About this task:
Below are the records; copy each line in them that holds the word "估计耗时".

Data for processing:
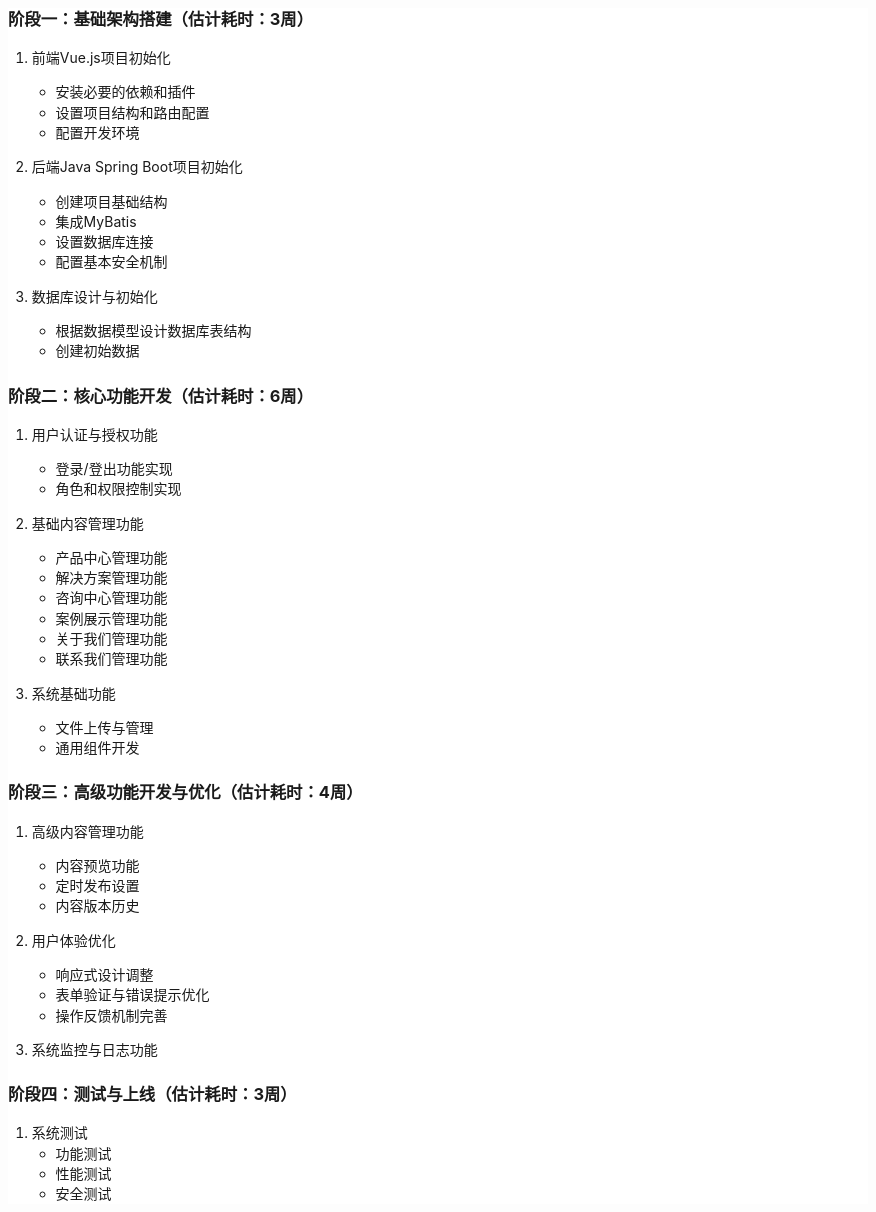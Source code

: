### 阶段一：基础架构搭建（估计耗时：3周）

1. 前端Vue.js项目初始化
   - 安装必要的依赖和插件
   - 设置项目结构和路由配置
   - 配置开发环境

2. 后端Java Spring Boot项目初始化
   - 创建项目基础结构
   - 集成MyBatis
   - 设置数据库连接
   - 配置基本安全机制

3. 数据库设计与初始化
   - 根据数据模型设计数据库表结构
   - 创建初始数据

### 阶段二：核心功能开发（估计耗时：6周）

1. 用户认证与授权功能
   - 登录/登出功能实现
   - 角色和权限控制实现

2. 基础内容管理功能
   - 产品中心管理功能
   - 解决方案管理功能
   - 咨询中心管理功能
   - 案例展示管理功能
   - 关于我们管理功能
   - 联系我们管理功能

3. 系统基础功能
   - 文件上传与管理
   - 通用组件开发

### 阶段三：高级功能开发与优化（估计耗时：4周）

1. 高级内容管理功能
   - 内容预览功能
   - 定时发布设置
   - 内容版本历史

2. 用户体验优化
   - 响应式设计调整
   - 表单验证与错误提示优化
   - 操作反馈机制完善

3. 系统监控与日志功能

### 阶段四：测试与上线（估计耗时：3周）

1. 系统测试
   - 功能测试
   - 性能测试
   - 安全测试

Written answer:
:### 阶段一：基础架构搭建（估计耗时：3周）
### 阶段二：核心功能开发（估计耗时：6周）
### 阶段三：高级功能开发与优化（估计耗时：4周）
### 阶段四：测试与上线（估计耗时：3周）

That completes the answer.